Open Science offers economic benefits, but not without structural changes and researcher buy-in

Mark Mann
August 19, 2020

Open Science (OS) has been presented as a better way to substantiate the transparency and integrity that scientific research commands. It has been conceived as a new way to offer full access to research results and research streams leading to those results. Some have even ventured that OS can facilitate intellectual property rights, namely patents. In view of the many expectations placed on OS, some clarifications are needed with respect to its implications and potential impact.

Growing momentum for Open Science

In Canada, two specialized health research groups — the Structural Genomics Consortium (SGC) and McGill’s Neuro (Montreal Neurological Institute) — have pushed to adopt OS. Aled Edwards, SGC’s CEO, has presented examples where OS principles have accelerated the process of taking discoveries to clinical application. At McGill, OS was the cornerstone of its successful 2016 proposal to the Canada First Research Excellence Fund for the Open McGill Neuroscience Initiative. This was followed by a $20-million donation that led to the creation of the Tanenbaum Open Science Institute “to accelerate the generation of knowledge and novel effective treatments for brain disorders.”

OS has become a global movement, with followers in Canada, the United States, Japan, the European Union, and elsewhere. The EU and Japan have both implemented national programs supporting OS. The UK Wellcome Trust, the U.S. National Institutes of Health (NIH), and the American Howard Hughes Medical Institute recently launched an Open Science Prize to unleash the power of open content and data to advance biomedical research and its applications for health benefit. In Canada, the Networks of Centres of Excellence have paved the road to OS through their partnership endeavours.

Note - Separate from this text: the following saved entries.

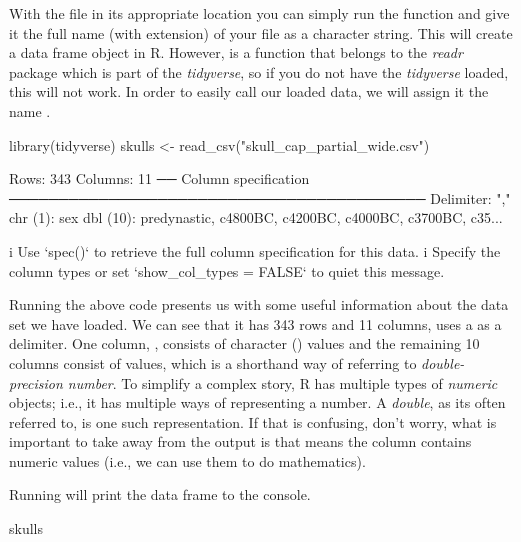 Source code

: With the file in its appropriate location you can simply run the function  and give it the full name (with extension) of your file as a character string. This will create a data frame object in R. However,  is a function that belongs to the \textit{readr} package which is part of the \textit{tidyverse}, so if you do not have the \textit{tidyverse} loaded, this will not work. In order to easily call our loaded data, we will assign it the name .

\begin{inR}
library(tidyverse)
skulls <- read_csv("skull_cap_partial_wide.csv")
\end{inR}

\begin{outR}
Rows: 343 Columns: 11                                             
── Column specification ──────────────────────────────────────────
Delimiter: ","
chr  (1): sex
dbl (10): predynastic, c4800BC, c4200BC, c4000BC, c3700BC, c35...

i Use `spec()` to retrieve the full column specification for this data.
i Specify the column types or set `show_col_types = FALSE` to quiet this message.
\end{outR}

Running the above code presents us with some useful information about the data set we have loaded.  We can see that it has 343 rows and 11 columns, uses a \R{,} as a delimiter. One column, , consists of character () values and the remaining 10 columns consist of  values, which is a shorthand way of referring to \textit{double-precision number}. To simplify a complex story, R has multiple types of \textit{numeric} objects; i.e., it has multiple ways of representing a number. A \textit{double}, as its often referred to, is one such representation. If that is confusing, don't worry, what is important to take away from the output is that  means the column contains numeric values (i.e., we can use them to do mathematics).

Running  will print the data frame to the console.

\begin{inR}
skulls
\end{inR}

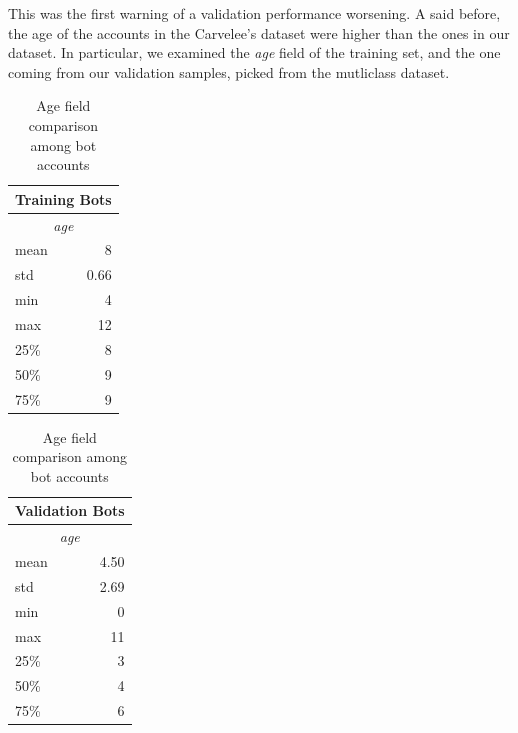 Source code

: This was the first warning of a validation performance worsening.
A said before, the age of the accounts in the Carvelee's dataset were higher than the ones in our dataset. In particular, we examined the \textit{age} field of the training set, and the one coming from our validation samples, picked from the mutliclass dataset.
\begin{table}[!htb]
	\caption{Age field comparison among bot accounts}
	\begin{center}
		\begin{tabular}{@{}lr@{}}
			\multicolumn{2}{c}{\textbf{Training Bots}}\\
			\hline\hline
			\multicolumn{2}{c}{\textit{age}}\\
			\hline
			\multicolumn{1}{l}{mean}& \multicolumn{1}{r}{8}\\
			\multicolumn{1}{l}{std}& \multicolumn{1}{r}{0.66}\\
			\multicolumn{1}{l}{min}& \multicolumn{1}{r}{4}\\
			\multicolumn{1}{l}{max}& \multicolumn{1}{r}{12}\\
			\multicolumn{1}{l}{25\%}& \multicolumn{1}{r}{8}\\
			\multicolumn{1}{l}{50\%}& \multicolumn{1}{r}{9}\\
			\multicolumn{1}{l}{75\%}& \multicolumn{1}{r}{9}\\
			\hline\hline
		\end{tabular}
		\begin{tabular}{@{}lr@{}}
			\multicolumn{2}{c}{\textbf{Validation Bots}}\\
			\hline\hline
			\multicolumn{2}{c}{\textit{age}}\\
			\hline
			\multicolumn{1}{l}{mean}& \multicolumn{1}{r}{4.50}\\
			\multicolumn{1}{l}{std}& \multicolumn{1}{r}{2.69}\\
			\multicolumn{1}{l}{min}& \multicolumn{1}{r}{0}\\
			\multicolumn{1}{l}{max}& \multicolumn{1}{r}{11}\\
			\multicolumn{1}{l}{25\%}& \multicolumn{1}{r}{3}\\
			\multicolumn{1}{l}{50\%}& \multicolumn{1}{r}{4}\\
			\multicolumn{1}{l}{75\%}& \multicolumn{1}{r}{6}\\
			\hline\hline
		\end{tabular}
	\end{center}
	\label{table:bots}
\end{table}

More recently, Innovation, Science and Economic Development (ISED) adopted a Roadmap for Open Science, as recommended by Canada's Chief Scientist, Mona Nemer. The U15 Group of Canadian Research Universities endorsed this policy document and is a signatory to the Sorbonne Declaration on Research Data Rights. At a time when ethics in science, speedy publication pressure and peer review have been under fire, it isn’t surprising that universities and governments have adopted policies that permit better access and assessment of scientific results. It will also require the granting councils to review their respective guidelines for applications and criteria for award decisions.

An industry advantage?

The grey literature, as patents are affectionately described, has been partially open for centuries, due to the requirement for full disclosure of claims' justifications, as well as compliance for reproducibility of the results. Even so, there is no obligation in the patent literature to divulge the whole scientific stream behind an invention, as OS demands.

In fact, OS is compatible with patenting activities or any other form of IP protection. It may even provide more documentation to support it, and so facilitate industry adoption. In terms of the due diligence expected from industry, OS may prove to be an advantage.

But even though OS may foster collaboration and sharing, it could also induce perverse effects, such as free-riders who shortcut the long process of research through the new fast track of approvals and pre-publication.

So, will OS become a vector for accelerating the translation of scientific results into the economy? Will industry be favoured by such a measure? Will governments see it as a way to increase public-private partnerships and the commercialization of research results by universities and colleges?

The need for buy-in

Adoption of OS policies will mean that University Research Offices will need to become even more stringent when receiving inventions from their researchers and thereby reduce the number of “vanity patents.”  In a first-to-patent system, now almost standardized among Patent Cooperation Treaty (PCT) signatories, background work may become prior art by virtue of the availability offered to the public via OS, in addition and in support of publications. We recommend caution with respect to claims that the net effect will be to reduce the number of patents filed in the future.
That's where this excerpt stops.